Of course, the possibility remains that Di Matteo could actually remain as an interim skipper if Roman Abramovich has his eye on a bigger prize. From Rob Hughes of The New York Times:

Its grit and solidarity gave the boss what he paid for, even as he prepared to offload them. It is believed he is trying to persuade Pep Guardiola, champion of the Beautiful Game at Barcelona, to rebuild Chelsea.

One possible solution could be Guardiola’s embarking on the sabbatical he says he needs and Di Matteo’s staying with Chelsea, at least until next season is halfway through.

If that is a distinct possibility, it is worth pursuing for Chelsea. But if not, Di Matteo deserves another crack at leading Chelsea once more.


The Transfer Market

The core of Chelsea is rather old, with John Terry, Frank Lampard, Didier Drogba and Ashley Cole all on the wrong side of 30. Winning the Champions League title now gives the squad the opportunity to start shifting to the future now, its veteran players having reached the glory they sought.
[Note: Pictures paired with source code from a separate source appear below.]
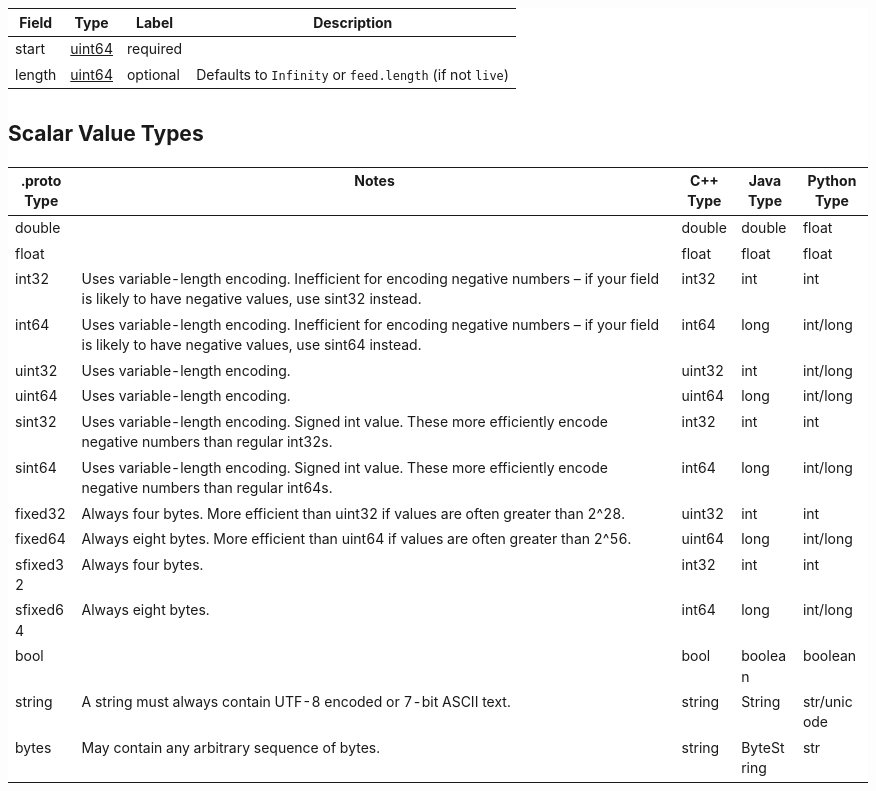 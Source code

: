 
| Field | Type | Label | Description |
| ----- | ---- | ----- | ----------- |
| start | [uint64](#uint64) | required |  |
| length | [uint64](#uint64) | optional | Defaults to `Infinity` or `feed.length` (if not `live`) |





 

 

 

 



## Scalar Value Types

| .proto Type | Notes | C++ Type | Java Type | Python Type |
| ----------- | ----- | -------- | --------- | ----------- |
| <a name="double" /> double |  | double | double | float |
| <a name="float" /> float |  | float | float | float |
| <a name="int32" /> int32 | Uses variable-length encoding. Inefficient for encoding negative numbers – if your field is likely to have negative values, use sint32 instead. | int32 | int | int |
| <a name="int64" /> int64 | Uses variable-length encoding. Inefficient for encoding negative numbers – if your field is likely to have negative values, use sint64 instead. | int64 | long | int/long |
| <a name="uint32" /> uint32 | Uses variable-length encoding. | uint32 | int | int/long |
| <a name="uint64" /> uint64 | Uses variable-length encoding. | uint64 | long | int/long |
| <a name="sint32" /> sint32 | Uses variable-length encoding. Signed int value. These more efficiently encode negative numbers than regular int32s. | int32 | int | int |
| <a name="sint64" /> sint64 | Uses variable-length encoding. Signed int value. These more efficiently encode negative numbers than regular int64s. | int64 | long | int/long |
| <a name="fixed32" /> fixed32 | Always four bytes. More efficient than uint32 if values are often greater than 2^28. | uint32 | int | int |
| <a name="fixed64" /> fixed64 | Always eight bytes. More efficient than uint64 if values are often greater than 2^56. | uint64 | long | int/long |
| <a name="sfixed32" /> sfixed32 | Always four bytes. | int32 | int | int |
| <a name="sfixed64" /> sfixed64 | Always eight bytes. | int64 | long | int/long |
| <a name="bool" /> bool |  | bool | boolean | boolean |
| <a name="string" /> string | A string must always contain UTF-8 encoded or 7-bit ASCII text. | string | String | str/unicode |
| <a name="bytes" /> bytes | May contain any arbitrary sequence of bytes. | string | ByteString | str |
Which means they should once again be major players in the transfer market.

They may have been regardless of the outcome—they are Chelsea, after all—but now they can boast the added incentive to transfer targets that they will once again be in Champions League play next season.

That gives them an added appeal over teams like Tottenham and Newcastle. And if Guardiola is destined for London, that's just another selling point for a Chelsea team that needs to start looking to the future.

Don't be surprised if the Blues look very different next season, and in the process, are major players in the transfer market.